**Try it**
From the data underneath, reproduce exactly the stretch that begins at the line with "- L'LLM restituisce" and ends after the line with "Classificare il testo".

**Data for this exercise**
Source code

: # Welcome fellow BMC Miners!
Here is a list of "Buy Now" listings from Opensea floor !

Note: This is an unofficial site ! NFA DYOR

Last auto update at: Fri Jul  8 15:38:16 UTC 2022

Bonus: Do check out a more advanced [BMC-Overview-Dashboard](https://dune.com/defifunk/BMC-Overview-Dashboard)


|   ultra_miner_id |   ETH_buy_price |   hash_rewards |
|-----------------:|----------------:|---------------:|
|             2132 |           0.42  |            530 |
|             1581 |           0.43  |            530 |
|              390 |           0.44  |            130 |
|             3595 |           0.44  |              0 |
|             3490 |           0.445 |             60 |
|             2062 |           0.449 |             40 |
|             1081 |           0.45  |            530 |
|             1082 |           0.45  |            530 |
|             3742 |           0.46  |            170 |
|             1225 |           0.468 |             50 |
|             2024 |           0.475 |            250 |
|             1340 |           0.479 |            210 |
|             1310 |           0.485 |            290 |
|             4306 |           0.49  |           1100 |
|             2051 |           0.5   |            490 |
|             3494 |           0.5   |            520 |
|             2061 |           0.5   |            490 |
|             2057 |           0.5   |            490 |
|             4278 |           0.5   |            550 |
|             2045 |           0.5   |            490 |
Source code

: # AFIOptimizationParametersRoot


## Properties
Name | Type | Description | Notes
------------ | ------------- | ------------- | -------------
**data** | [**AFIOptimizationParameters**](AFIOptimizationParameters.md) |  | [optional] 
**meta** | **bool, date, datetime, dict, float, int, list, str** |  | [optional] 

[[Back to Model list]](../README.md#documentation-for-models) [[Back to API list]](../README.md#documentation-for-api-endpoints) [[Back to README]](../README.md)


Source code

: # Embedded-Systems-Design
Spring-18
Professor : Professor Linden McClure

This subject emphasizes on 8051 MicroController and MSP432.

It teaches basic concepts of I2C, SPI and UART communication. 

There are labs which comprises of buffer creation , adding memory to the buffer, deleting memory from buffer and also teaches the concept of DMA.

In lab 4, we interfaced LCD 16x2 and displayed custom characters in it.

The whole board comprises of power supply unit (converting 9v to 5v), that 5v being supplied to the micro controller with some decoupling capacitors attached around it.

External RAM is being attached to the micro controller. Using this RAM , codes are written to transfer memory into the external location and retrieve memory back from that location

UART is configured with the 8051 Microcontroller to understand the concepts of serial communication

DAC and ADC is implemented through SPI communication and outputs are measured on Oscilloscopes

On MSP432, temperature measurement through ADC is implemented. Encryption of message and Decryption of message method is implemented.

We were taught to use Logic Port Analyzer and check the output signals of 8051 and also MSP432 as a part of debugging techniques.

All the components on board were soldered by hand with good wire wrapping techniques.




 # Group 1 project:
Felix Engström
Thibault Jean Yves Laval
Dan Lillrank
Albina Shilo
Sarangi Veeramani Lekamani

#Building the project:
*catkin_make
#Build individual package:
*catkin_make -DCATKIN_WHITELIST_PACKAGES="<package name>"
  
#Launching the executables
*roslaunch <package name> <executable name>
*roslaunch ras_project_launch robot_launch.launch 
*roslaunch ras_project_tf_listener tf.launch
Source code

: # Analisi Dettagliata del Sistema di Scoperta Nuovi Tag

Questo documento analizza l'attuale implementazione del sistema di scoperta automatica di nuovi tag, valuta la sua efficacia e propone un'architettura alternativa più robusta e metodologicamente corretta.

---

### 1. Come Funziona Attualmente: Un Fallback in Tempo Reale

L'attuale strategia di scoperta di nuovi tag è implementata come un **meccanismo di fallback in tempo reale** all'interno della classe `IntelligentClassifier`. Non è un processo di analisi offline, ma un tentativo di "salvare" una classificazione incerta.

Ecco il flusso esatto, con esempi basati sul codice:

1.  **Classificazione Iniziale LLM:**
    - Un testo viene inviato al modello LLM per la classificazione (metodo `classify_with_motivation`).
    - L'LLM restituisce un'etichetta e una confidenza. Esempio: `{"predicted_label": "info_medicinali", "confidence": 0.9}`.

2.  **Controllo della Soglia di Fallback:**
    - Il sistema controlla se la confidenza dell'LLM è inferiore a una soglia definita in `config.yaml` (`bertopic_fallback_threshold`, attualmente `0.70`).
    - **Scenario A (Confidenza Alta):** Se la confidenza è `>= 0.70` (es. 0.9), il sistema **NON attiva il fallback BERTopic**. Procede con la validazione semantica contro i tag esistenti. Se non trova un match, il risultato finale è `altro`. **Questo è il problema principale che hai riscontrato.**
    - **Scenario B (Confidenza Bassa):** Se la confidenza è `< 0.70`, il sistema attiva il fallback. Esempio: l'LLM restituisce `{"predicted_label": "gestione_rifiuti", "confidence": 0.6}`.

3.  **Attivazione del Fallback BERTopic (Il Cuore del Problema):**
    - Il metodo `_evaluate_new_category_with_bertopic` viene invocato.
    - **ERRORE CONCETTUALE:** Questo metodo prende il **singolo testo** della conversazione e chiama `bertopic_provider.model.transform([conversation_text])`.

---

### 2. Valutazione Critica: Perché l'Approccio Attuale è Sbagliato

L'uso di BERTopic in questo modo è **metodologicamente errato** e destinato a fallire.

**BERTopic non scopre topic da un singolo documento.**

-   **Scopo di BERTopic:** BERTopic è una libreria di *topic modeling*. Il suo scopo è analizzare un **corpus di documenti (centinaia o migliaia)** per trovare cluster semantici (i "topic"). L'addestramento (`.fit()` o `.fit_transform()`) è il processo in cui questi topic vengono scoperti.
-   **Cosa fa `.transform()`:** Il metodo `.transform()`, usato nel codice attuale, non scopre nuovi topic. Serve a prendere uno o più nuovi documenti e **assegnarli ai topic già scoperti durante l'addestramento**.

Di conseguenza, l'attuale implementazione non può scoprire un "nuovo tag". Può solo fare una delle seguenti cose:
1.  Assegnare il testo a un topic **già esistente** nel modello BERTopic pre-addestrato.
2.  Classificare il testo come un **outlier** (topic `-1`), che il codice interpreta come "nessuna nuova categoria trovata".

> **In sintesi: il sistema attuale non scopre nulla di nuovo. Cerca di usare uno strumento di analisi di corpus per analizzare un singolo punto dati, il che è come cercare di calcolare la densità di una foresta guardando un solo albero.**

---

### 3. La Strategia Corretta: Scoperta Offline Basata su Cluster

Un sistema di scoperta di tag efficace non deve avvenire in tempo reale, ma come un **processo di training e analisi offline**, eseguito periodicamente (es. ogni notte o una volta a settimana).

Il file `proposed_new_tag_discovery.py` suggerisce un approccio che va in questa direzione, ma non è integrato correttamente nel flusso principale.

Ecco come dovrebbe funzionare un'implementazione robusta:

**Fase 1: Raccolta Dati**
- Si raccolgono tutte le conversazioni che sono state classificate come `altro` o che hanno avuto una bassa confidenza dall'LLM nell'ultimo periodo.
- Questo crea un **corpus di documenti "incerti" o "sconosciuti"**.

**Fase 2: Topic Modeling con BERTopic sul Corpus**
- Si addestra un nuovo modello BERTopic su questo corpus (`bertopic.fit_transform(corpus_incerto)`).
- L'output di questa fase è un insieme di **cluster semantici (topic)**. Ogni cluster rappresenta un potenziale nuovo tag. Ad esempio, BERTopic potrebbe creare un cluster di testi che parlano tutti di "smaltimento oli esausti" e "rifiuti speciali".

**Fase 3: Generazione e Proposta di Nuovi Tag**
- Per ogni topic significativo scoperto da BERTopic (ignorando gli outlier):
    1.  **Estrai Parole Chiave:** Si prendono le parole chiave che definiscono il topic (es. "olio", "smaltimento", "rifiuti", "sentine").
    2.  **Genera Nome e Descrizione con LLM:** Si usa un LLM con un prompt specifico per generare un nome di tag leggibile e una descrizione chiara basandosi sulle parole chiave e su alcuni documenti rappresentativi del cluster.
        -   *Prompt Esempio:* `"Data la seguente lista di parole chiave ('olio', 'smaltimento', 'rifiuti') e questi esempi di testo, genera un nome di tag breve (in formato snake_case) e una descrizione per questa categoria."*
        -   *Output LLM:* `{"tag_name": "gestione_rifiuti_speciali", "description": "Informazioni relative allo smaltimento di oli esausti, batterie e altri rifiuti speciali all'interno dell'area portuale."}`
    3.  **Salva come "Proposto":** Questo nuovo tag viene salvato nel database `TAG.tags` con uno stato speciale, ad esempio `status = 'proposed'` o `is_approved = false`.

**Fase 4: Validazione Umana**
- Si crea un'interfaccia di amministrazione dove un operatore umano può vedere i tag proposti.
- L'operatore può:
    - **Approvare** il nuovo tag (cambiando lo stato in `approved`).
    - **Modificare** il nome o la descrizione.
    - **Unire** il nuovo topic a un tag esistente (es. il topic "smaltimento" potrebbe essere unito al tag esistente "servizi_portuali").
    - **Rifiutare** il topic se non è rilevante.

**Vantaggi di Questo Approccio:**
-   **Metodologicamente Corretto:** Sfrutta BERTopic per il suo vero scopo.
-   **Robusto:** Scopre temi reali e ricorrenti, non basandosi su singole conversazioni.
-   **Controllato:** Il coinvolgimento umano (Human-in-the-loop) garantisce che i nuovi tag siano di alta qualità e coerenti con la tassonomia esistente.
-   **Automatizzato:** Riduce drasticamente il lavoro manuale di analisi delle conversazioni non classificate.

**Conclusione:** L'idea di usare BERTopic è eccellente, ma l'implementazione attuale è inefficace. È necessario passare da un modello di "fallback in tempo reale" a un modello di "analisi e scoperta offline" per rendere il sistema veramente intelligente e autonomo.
...
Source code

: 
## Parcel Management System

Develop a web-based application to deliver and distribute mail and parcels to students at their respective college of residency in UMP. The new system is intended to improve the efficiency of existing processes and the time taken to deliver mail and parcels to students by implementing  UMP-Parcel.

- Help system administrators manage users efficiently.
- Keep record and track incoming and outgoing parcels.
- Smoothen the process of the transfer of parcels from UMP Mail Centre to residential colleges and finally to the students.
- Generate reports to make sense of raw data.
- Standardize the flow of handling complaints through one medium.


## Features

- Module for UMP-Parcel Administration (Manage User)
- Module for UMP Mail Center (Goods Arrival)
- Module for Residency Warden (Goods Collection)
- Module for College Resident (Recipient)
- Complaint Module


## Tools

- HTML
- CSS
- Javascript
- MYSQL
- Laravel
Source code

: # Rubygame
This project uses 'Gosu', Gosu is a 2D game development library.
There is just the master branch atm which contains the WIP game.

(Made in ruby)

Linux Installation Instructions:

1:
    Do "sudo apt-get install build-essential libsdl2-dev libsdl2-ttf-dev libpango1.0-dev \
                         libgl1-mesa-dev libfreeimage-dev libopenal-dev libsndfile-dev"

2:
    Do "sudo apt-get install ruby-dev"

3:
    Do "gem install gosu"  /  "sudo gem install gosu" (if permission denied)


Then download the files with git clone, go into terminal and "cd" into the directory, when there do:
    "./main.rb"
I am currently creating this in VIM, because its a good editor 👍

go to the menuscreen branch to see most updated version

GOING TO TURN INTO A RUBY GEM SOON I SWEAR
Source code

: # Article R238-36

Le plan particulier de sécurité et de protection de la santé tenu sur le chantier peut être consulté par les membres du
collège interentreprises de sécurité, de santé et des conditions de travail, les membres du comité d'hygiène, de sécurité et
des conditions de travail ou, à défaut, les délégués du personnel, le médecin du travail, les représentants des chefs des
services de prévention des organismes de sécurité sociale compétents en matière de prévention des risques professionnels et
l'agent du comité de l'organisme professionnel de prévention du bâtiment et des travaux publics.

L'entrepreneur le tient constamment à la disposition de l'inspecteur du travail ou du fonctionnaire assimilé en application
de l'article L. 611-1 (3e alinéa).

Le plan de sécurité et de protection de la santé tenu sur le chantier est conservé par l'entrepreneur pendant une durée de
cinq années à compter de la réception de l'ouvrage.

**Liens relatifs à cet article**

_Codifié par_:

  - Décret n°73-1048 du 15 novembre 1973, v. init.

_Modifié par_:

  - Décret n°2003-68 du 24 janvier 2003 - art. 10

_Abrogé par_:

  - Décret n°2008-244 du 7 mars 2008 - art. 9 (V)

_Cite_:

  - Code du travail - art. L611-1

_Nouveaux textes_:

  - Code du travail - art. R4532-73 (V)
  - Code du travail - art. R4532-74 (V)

**Response area**
    - L'LLM restituisce un'etichetta e una confidenza. Esempio: `{"predicted_label": "info_medicinali", "confidence": 0.9}`.

2.  **Controllo della Soglia di Fallback:**
    - Il sistema controlla se la confidenza dell'LLM è inferiore a una soglia definita in `config.yaml` (`bertopic_fallback_threshold`, attualmente `0.70`).
    - **Scenario A (Confidenza Alta):** Se la confidenza è `>= 0.70` (es. 0.9), il sistema **NON attiva il fallback BERTopic**. Procede con la validazione semantica contro i tag esistenti. Se non trova un match, il risultato finale è `altro`. **Questo è il problema principale che hai riscontrato.**
    - **Scenario B (Confidenza Bassa):** Se la confidenza è `< 0.70`, il sistema attiva il fallback. Esempio: l'LLM restituisce `{"predicted_label": "gestione_rifiuti", "confidence": 0.6}`.

3.  **Attivazione del Fallback BERTopic (Il Cuore del Problema):**
    - Il metodo `_evaluate_new_category_with_bertopic` viene invocato.
    - **ERRORE CONCETTUALE:** Questo metodo prende il **singolo testo** della conversazione e chiama `bertopic_provider.model.transform([conversation_text])`.

---

### 2. Valutazione Critica: Perché l'Approccio Attuale è Sbagliato

L'uso di BERTopic in questo modo è **metodologicamente errato** e destinato a fallire.

**BERTopic non scopre topic da un singolo documento.**

-   **Scopo di BERTopic:** BERTopic è una libreria di *topic modeling*. Il suo scopo è analizzare un **corpus di documenti (centinaia o migliaia)** per trovare cluster semantici (i "topic"). L'addestramento (`.fit()` o `.fit_transform()`) è il processo in cui questi topic vengono scoperti.
-   **Cosa fa `.transform()`:** Il metodo `.transform()`, usato nel codice attuale, non scopre nuovi topic. Serve a prendere uno o più nuovi documenti e **assegnarli ai topic già scoperti durante l'addestramento**.

Di conseguenza, l'attuale implementazione non può scoprire un "nuovo tag". Può solo fare una delle seguenti cose:
1.  Assegnare il testo a un topic **già esistente** nel modello BERTopic pre-addestrato.
2.  Classificare il testo come un **outlier** (topic `-1`), che il codice interpreta come "nessuna nuova categoria trovata".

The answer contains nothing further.